The remaining MMI/IR certifications in evidence are from (Dr. O), the carrier’s choice of physician, and (Dr. J), a referral of the treating doctor. Both Dr. O and Dr. J certified that the claimant had not reached MMI and neither certification can be adopted because the claimant’s statutory MMI date of September 21, 2017, has passed. See APD 171028, decided July 6, 2017.

Because there is no MMI/IR certification in evidence that can be adopted, we remand the issues of MMI and IR to the ALJ for further action consistent with this decision.

SUMMARY

We affirm the ALJ’s determination that the compensable injury extends to lumbar radiculopathy, disc protrusions at L3 through S1, nerve root encroachment at L4-5, left foot drop, atrophy of the left lower extremity, and L3 disc disruption.
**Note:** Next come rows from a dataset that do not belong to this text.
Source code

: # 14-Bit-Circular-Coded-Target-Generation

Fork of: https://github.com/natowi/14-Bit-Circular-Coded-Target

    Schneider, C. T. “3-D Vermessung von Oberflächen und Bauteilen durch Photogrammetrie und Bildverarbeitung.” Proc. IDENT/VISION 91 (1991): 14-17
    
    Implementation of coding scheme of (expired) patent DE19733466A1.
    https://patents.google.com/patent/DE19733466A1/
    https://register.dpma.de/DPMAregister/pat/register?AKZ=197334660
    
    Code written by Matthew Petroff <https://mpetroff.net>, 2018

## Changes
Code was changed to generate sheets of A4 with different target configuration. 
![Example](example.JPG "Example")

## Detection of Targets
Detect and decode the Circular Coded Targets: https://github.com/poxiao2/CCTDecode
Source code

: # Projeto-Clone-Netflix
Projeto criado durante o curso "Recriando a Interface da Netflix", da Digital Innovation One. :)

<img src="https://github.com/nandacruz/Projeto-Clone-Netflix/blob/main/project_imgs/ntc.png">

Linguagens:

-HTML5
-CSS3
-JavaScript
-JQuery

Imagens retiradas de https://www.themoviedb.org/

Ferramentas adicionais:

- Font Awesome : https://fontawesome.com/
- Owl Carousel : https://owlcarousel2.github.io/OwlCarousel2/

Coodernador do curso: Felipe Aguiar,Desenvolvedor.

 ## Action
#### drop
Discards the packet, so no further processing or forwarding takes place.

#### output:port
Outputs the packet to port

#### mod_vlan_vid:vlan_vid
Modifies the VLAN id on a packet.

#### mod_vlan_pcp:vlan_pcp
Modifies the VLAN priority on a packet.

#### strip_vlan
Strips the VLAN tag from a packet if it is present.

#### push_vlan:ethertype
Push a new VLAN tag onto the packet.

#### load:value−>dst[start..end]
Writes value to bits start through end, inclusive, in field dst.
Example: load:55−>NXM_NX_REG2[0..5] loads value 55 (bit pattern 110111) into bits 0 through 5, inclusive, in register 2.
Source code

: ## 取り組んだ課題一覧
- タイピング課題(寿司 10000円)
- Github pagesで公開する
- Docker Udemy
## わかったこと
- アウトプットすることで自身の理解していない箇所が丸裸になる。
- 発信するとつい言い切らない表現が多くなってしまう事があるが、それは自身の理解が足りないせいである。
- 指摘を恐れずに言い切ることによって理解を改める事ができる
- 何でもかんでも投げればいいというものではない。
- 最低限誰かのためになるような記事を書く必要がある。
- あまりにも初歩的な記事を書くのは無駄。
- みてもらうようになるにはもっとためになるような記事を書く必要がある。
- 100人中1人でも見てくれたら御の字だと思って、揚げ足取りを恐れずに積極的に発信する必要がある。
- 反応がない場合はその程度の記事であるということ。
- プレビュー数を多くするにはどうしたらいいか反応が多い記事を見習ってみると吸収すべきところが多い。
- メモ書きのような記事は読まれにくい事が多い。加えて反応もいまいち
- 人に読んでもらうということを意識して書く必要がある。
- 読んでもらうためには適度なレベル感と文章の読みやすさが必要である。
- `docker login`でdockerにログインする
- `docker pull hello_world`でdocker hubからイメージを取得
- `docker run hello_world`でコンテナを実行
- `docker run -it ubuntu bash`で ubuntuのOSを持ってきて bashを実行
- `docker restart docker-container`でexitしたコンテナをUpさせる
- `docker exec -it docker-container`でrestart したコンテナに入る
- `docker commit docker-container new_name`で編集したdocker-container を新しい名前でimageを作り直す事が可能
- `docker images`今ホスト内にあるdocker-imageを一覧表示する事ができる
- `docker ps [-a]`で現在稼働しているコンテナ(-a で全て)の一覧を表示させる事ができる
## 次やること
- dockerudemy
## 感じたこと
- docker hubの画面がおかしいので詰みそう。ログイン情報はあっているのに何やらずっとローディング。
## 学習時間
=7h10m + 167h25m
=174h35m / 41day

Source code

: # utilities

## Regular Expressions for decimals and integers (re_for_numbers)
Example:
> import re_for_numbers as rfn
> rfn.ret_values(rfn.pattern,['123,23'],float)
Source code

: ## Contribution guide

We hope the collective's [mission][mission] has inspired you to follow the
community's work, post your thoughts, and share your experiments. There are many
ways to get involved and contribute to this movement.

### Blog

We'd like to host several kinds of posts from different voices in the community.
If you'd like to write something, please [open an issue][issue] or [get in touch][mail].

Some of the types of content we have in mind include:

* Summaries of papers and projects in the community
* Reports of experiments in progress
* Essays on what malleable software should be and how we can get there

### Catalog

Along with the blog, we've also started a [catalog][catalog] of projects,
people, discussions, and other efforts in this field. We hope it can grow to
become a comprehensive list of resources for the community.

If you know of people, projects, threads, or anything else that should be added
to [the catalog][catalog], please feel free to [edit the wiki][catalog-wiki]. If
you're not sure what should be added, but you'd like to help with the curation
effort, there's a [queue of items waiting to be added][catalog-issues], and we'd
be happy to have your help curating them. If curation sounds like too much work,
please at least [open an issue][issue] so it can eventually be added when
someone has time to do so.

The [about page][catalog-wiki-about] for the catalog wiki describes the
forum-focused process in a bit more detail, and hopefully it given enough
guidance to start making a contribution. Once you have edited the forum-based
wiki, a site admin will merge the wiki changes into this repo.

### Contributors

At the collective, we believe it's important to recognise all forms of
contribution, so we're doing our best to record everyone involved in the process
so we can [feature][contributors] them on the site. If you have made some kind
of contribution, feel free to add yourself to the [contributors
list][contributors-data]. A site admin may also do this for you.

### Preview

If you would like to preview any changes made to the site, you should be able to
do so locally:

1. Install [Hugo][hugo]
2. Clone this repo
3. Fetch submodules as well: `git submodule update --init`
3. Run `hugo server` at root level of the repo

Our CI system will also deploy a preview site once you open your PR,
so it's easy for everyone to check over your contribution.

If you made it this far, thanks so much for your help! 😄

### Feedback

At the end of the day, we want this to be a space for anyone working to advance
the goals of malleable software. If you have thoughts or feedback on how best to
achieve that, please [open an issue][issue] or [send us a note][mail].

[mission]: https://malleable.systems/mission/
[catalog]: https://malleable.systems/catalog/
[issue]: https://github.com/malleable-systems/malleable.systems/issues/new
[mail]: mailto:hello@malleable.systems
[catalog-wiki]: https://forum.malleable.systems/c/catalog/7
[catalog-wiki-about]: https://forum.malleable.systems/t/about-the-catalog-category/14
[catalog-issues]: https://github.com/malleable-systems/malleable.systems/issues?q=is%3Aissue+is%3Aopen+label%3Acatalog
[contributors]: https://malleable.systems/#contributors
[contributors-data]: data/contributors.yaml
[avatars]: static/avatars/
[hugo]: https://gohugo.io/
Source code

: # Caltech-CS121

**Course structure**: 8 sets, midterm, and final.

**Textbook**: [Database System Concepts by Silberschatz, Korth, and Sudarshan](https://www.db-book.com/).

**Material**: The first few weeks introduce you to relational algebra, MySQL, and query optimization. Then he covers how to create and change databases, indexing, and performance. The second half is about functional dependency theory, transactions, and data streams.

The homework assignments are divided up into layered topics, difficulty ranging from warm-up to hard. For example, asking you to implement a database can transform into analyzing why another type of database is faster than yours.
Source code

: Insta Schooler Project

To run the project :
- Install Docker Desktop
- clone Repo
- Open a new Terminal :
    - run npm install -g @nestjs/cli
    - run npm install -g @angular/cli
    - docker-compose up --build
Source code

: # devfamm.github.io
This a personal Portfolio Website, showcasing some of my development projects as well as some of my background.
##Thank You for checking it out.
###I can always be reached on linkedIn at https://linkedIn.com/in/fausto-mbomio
We reverse the ALJ’s determinations that the claimant has not reached MMI and that the claimant’s IR cannot be determined, and we remand the issues of MMI/IR to the ALJ for further action consistent with this decision.

REMAND INSTRUCTIONS

Dr. H is the designated doctor in this case. On remand, the ALJ is to determine whether Dr. H is still qualified and available to be the designated doctor. If Dr. H is no longer qualified or available to serve as the designated doctor, then another designated doctor is to be appointed to determine the claimant’s MMI and IR for the (date of injury), compensable injury.

The ALJ is to advise the designated doctor that the (date of injury), compensable injury extends to a lumbar sprain, lumbar radiculopathy, disc protrusions at L3 through S1, nerve root encroachment at L4-5, left foot drop, atrophy of the left lower extremity, and L3 disc disruption. The ALJ is also to advise the designated doctor that the compensable injury does not extend to multiple level lumbar degenerative disc disease or lumbar spondylosis.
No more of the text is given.